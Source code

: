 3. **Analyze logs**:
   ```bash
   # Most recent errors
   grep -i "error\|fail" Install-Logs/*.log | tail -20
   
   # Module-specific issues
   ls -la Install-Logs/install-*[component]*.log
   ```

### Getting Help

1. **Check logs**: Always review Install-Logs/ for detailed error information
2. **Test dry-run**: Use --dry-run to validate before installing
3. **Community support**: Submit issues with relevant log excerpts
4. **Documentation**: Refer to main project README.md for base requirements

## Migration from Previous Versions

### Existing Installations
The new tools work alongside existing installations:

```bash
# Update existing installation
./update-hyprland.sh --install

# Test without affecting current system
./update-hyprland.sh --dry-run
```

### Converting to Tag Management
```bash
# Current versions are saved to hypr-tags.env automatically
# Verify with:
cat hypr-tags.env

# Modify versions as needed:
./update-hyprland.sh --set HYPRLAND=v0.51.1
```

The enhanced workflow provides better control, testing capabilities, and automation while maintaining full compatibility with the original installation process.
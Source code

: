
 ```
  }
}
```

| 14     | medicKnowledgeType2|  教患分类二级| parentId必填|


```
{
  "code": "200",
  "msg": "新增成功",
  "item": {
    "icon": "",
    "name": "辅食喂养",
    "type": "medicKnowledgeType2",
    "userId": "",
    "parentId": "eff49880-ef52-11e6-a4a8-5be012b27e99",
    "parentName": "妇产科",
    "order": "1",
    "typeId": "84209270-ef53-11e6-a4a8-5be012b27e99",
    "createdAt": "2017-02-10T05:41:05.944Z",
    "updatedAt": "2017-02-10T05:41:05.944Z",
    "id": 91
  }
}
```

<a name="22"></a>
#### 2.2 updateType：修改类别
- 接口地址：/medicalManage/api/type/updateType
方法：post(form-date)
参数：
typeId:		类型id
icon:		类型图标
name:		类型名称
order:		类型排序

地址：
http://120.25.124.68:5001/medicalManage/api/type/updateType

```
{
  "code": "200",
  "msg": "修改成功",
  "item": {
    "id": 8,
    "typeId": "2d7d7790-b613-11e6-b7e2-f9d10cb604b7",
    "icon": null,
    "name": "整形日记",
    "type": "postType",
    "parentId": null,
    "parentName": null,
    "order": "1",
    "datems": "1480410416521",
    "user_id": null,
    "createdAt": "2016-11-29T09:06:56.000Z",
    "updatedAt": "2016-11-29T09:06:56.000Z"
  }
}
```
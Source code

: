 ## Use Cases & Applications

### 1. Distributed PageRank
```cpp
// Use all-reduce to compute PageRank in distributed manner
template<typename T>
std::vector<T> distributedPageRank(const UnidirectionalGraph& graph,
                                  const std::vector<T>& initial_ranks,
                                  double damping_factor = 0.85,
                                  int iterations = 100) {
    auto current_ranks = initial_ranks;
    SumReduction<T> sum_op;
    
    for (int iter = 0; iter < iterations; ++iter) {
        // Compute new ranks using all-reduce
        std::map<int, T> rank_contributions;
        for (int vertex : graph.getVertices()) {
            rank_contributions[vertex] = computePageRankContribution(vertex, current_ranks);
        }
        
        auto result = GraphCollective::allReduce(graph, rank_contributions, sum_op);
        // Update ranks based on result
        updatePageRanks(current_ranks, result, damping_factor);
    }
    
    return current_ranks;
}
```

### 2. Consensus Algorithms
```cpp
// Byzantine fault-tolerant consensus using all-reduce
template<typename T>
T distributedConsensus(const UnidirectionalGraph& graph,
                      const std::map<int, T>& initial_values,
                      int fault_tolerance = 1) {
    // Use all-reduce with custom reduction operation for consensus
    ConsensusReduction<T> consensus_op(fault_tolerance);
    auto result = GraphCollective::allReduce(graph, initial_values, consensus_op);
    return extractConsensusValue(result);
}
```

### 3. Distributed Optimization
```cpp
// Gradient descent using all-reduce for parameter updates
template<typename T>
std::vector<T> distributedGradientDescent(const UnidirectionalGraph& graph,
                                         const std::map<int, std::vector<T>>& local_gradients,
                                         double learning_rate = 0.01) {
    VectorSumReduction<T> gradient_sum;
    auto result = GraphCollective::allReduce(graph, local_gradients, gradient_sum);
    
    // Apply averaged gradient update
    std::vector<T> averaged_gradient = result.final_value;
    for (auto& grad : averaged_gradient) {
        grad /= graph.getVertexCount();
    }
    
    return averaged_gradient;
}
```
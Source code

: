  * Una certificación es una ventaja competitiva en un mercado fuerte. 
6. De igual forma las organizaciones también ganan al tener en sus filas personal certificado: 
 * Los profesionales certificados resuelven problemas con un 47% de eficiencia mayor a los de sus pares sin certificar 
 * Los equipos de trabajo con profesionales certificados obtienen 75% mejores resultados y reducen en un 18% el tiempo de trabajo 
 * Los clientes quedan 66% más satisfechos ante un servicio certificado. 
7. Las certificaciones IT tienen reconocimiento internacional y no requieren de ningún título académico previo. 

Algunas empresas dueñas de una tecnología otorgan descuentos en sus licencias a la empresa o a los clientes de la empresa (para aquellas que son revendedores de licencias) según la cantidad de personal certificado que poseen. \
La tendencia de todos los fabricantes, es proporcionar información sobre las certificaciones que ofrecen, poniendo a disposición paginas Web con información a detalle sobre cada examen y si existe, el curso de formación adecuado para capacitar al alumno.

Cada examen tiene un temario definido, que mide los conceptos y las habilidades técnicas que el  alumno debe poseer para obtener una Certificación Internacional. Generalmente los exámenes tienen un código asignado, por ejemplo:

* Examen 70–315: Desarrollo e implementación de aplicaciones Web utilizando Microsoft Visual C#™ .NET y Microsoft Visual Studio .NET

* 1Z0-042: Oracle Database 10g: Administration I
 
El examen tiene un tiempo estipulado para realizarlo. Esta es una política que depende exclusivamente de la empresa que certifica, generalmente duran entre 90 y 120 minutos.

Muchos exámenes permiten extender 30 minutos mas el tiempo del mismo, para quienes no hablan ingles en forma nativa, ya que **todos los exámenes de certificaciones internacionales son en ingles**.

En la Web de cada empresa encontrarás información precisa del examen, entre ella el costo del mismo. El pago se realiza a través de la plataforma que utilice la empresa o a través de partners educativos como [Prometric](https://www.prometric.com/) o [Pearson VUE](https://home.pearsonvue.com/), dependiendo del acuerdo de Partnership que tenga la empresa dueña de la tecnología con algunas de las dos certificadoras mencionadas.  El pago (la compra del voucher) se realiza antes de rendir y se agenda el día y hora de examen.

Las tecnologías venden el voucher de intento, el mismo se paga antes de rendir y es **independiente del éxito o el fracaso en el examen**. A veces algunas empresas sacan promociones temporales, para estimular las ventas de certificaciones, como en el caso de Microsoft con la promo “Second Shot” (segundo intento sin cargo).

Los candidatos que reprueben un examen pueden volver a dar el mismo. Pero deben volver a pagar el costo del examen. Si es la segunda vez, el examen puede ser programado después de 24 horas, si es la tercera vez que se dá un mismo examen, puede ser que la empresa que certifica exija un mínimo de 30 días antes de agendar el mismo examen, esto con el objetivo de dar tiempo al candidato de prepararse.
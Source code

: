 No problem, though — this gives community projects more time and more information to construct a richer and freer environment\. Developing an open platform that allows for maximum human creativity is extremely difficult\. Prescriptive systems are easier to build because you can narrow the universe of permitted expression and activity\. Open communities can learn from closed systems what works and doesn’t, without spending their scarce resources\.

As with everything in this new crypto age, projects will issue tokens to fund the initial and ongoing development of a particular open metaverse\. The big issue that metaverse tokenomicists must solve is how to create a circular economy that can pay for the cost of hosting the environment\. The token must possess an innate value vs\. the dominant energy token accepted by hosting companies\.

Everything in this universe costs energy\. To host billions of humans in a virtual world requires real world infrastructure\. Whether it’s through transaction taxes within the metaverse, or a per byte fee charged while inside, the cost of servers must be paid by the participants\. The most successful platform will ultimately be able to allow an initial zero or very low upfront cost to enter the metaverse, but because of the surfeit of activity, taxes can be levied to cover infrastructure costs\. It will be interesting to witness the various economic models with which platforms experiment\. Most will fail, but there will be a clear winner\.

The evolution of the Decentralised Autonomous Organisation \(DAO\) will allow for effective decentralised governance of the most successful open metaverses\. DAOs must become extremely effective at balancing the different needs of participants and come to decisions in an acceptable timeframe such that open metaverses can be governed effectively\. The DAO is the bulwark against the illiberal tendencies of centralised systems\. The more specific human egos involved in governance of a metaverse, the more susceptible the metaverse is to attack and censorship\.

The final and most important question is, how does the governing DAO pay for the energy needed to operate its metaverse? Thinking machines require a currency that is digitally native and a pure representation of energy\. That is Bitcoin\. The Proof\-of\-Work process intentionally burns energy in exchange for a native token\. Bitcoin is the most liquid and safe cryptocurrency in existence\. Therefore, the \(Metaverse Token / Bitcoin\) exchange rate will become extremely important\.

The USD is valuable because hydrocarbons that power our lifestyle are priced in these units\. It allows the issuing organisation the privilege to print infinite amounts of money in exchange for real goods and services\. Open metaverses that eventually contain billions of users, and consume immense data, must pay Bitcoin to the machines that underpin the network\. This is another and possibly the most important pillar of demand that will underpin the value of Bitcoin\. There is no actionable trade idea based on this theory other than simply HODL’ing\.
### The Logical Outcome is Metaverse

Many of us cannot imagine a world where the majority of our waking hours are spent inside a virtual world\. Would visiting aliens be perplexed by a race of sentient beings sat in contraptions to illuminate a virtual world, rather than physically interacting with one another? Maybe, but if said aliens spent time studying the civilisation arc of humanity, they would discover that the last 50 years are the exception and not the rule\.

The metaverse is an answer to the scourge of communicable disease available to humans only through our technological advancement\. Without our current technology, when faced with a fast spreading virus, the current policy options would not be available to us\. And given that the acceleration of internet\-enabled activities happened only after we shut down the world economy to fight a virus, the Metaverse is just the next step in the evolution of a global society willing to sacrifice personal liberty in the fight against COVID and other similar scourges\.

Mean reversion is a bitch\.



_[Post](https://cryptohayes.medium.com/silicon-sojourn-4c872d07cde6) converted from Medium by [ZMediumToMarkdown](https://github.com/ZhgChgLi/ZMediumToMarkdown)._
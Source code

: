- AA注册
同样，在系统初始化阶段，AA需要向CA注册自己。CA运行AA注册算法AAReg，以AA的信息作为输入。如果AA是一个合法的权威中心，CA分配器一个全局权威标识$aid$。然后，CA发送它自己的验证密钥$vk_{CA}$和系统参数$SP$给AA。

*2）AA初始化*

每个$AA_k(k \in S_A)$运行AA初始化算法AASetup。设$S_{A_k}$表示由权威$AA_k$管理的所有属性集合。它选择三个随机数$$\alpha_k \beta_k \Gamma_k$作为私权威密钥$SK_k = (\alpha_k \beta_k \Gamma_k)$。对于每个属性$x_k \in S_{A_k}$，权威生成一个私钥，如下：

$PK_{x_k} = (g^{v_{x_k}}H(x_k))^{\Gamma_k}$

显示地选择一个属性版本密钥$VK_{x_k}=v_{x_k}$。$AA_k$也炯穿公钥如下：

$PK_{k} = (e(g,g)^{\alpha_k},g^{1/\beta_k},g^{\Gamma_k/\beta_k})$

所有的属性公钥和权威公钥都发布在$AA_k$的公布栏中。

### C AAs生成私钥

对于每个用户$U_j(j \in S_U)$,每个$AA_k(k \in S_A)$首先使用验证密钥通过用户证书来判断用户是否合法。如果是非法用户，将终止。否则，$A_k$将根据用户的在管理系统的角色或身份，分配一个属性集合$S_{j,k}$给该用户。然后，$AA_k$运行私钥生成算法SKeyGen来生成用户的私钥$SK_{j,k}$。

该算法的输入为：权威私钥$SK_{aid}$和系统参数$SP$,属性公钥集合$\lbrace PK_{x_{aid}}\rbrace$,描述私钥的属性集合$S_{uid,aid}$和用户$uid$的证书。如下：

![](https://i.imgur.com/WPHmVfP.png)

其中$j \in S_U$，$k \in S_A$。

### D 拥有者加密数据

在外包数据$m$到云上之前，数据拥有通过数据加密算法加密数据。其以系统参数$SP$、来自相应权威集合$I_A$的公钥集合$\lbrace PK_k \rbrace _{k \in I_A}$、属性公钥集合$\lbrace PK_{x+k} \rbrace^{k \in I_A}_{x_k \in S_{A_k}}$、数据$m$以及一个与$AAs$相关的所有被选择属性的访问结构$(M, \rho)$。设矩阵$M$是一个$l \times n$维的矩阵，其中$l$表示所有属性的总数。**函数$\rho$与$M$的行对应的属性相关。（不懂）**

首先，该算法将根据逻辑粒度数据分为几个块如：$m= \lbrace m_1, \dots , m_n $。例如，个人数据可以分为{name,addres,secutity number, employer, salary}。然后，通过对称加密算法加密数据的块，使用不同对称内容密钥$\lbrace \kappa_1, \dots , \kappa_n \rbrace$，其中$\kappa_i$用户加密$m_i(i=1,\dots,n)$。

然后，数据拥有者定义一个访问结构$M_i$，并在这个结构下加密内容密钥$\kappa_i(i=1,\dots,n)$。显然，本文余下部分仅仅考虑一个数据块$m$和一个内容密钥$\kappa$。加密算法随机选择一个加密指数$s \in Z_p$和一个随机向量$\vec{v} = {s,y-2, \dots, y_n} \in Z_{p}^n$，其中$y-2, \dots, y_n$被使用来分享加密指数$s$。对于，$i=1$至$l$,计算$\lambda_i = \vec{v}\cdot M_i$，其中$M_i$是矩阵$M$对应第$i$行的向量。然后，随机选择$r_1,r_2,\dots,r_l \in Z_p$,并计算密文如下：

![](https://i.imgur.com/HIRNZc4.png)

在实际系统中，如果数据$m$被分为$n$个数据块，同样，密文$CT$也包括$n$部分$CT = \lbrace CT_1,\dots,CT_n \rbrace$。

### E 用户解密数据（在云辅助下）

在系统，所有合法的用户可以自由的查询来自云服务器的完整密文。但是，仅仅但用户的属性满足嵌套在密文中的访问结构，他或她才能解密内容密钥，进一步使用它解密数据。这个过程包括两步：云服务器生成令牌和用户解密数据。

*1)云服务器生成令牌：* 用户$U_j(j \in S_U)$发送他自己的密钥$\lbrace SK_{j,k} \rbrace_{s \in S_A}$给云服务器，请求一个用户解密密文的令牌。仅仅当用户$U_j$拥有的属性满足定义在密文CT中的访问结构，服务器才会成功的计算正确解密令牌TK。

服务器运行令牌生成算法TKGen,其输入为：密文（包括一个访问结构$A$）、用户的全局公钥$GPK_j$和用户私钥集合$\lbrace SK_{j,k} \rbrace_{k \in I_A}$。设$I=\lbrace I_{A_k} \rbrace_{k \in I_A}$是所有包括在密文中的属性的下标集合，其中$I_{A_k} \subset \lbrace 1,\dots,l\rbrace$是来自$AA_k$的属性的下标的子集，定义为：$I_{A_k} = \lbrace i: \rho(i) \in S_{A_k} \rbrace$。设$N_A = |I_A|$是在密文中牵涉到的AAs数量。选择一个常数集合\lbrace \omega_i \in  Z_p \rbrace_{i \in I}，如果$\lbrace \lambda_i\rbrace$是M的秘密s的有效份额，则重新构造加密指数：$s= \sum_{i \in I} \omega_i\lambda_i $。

---

- [PROBLEM TO SOLVE] Whenever a line above includes "minutos", copy it in full.

- [TASK RESULT]
El examen tiene un tiempo estipulado para realizarlo. Esta es una política que depende exclusivamente de la empresa que certifica, generalmente duran entre 90 y 120 minutos.
Muchos exámenes permiten extender 30 minutos mas el tiempo del mismo, para quienes no hablan ingles en forma nativa, ya que **todos los exámenes de certificaciones internacionales son en ingles**.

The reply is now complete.